• What you should do
Report each line of the data that includes the word "avec".

• Data section
=-=-=

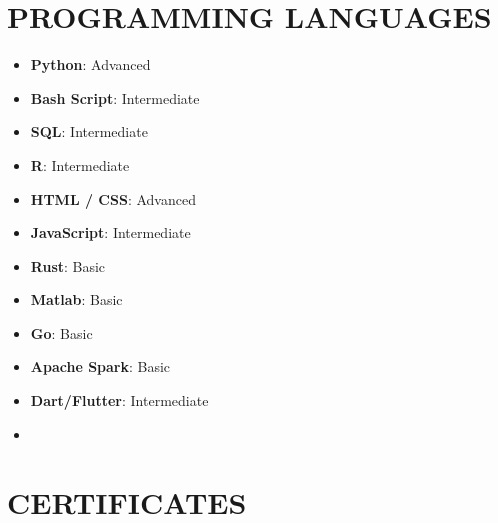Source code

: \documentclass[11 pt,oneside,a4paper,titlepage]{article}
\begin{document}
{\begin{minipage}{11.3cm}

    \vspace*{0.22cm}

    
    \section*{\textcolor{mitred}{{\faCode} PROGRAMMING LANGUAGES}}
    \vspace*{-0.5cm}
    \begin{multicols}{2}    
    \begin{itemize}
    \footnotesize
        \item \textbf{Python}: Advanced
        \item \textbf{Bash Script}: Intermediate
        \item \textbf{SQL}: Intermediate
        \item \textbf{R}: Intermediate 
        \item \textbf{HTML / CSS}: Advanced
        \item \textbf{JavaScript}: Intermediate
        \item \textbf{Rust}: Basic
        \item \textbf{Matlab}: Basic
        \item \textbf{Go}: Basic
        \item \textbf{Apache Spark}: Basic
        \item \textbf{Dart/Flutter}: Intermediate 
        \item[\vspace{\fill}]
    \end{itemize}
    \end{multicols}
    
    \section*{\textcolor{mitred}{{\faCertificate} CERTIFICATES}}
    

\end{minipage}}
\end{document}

=-=-=

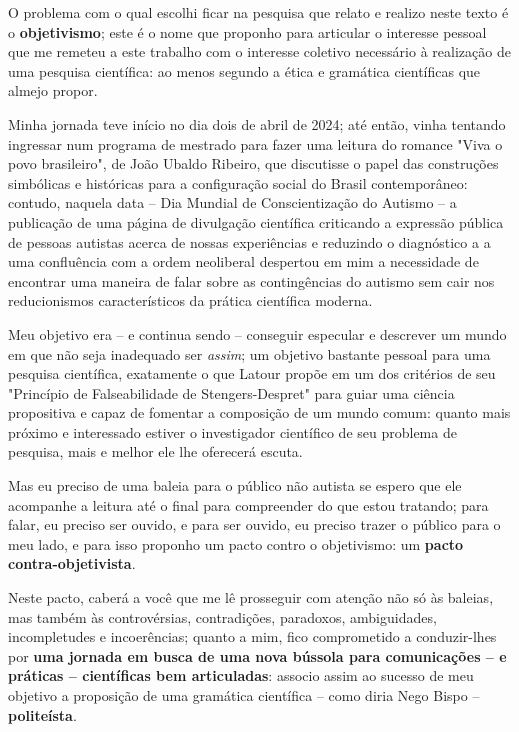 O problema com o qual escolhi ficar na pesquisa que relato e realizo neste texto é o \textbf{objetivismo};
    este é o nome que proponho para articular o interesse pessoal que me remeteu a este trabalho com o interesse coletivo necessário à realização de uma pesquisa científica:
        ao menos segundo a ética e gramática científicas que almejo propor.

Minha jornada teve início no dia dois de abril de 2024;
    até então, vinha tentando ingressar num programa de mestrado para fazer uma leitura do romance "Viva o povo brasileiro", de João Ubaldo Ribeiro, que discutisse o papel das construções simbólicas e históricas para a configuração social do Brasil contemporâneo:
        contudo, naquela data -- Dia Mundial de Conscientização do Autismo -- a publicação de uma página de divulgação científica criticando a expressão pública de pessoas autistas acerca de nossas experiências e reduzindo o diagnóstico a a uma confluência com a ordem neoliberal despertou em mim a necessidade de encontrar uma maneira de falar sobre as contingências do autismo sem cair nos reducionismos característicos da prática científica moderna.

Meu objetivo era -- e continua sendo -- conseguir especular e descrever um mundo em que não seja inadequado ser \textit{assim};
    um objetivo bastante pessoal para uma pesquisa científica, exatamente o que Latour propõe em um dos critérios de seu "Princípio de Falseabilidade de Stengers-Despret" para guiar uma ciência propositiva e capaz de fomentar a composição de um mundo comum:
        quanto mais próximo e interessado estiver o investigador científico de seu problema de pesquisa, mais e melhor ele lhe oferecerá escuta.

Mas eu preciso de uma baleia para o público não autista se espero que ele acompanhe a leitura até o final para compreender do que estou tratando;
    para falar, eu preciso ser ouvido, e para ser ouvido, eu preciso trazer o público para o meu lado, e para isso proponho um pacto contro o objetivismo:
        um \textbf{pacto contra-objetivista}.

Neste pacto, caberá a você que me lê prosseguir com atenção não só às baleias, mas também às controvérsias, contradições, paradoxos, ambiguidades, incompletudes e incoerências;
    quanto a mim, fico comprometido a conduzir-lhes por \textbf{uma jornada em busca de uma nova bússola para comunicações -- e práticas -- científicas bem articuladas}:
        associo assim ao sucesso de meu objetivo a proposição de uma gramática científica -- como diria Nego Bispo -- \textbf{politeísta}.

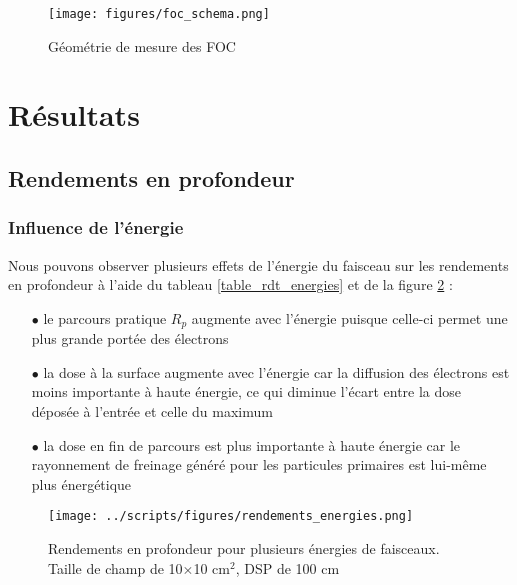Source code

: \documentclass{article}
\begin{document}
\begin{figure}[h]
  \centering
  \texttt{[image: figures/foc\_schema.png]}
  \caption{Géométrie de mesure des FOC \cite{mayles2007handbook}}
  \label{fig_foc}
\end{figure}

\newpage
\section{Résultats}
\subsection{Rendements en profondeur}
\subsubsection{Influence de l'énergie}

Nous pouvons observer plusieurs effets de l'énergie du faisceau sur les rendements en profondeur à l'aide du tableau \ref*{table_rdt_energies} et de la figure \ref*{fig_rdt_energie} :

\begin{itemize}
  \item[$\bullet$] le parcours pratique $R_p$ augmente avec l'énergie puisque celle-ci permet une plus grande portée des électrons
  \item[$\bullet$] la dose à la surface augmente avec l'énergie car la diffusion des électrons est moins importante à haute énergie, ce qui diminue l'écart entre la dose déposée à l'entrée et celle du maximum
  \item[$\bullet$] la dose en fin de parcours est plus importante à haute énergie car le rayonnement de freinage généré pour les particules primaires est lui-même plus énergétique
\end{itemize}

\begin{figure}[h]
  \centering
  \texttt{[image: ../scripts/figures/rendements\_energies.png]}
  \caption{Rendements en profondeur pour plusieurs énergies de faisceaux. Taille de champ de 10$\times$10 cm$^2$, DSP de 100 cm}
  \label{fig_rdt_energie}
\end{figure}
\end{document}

=-=-=

• Task result
  \item[$\bullet$] le parcours pratique $R_p$ augmente avec l'énergie puisque celle-ci permet une plus grande portée des électrons
  \item[$\bullet$] la dose à la surface augmente avec l'énergie car la diffusion des électrons est moins importante à haute énergie, ce qui diminue l'écart entre la dose déposée à l'entrée et celle du maximum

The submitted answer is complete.